* [Plain-text document sources]
☆ ☆ ☆ ☆ ☆
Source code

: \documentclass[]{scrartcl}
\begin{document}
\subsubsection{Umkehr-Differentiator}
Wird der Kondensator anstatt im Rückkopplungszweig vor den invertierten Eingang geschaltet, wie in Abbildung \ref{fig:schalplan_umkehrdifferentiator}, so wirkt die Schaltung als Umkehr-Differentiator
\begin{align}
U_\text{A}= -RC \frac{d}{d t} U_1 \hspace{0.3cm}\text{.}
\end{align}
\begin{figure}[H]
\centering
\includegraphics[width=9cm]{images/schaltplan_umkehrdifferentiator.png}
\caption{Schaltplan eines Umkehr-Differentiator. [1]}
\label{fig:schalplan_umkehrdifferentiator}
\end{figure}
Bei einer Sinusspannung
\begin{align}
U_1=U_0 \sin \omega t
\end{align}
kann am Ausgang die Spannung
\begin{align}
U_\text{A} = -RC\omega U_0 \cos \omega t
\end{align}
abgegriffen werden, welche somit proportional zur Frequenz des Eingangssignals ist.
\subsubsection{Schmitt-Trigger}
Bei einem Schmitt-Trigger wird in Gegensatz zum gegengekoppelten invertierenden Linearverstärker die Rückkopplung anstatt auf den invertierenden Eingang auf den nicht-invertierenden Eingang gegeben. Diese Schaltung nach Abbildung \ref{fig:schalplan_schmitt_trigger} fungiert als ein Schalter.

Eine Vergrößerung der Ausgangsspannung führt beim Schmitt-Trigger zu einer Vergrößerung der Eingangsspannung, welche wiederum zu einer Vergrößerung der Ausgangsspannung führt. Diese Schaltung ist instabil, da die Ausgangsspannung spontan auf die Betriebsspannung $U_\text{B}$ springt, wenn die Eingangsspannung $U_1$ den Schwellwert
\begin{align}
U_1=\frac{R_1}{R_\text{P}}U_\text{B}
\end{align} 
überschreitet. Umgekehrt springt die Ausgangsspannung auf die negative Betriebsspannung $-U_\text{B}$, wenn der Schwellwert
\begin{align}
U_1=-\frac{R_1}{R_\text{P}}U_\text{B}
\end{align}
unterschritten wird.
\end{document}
☆ ☆ ☆ ☆ ☆
* [Work instructions] Take each line above that contains "Abbildung" and copy it out.

* [Response for this exercise]
Wird der Kondensator anstatt im Rückkopplungszweig vor den invertierten Eingang geschaltet, wie in Abbildung \ref{fig:schalplan_umkehrdifferentiator}, so wirkt die Schaltung als Umkehr-Differentiator
Bei einem Schmitt-Trigger wird in Gegensatz zum gegengekoppelten invertierenden Linearverstärker die Rückkopplung anstatt auf den invertierenden Eingang auf den nicht-invertierenden Eingang gegeben. Diese Schaltung nach Abbildung \ref{fig:schalplan_schmitt_trigger} fungiert als ein Schalter.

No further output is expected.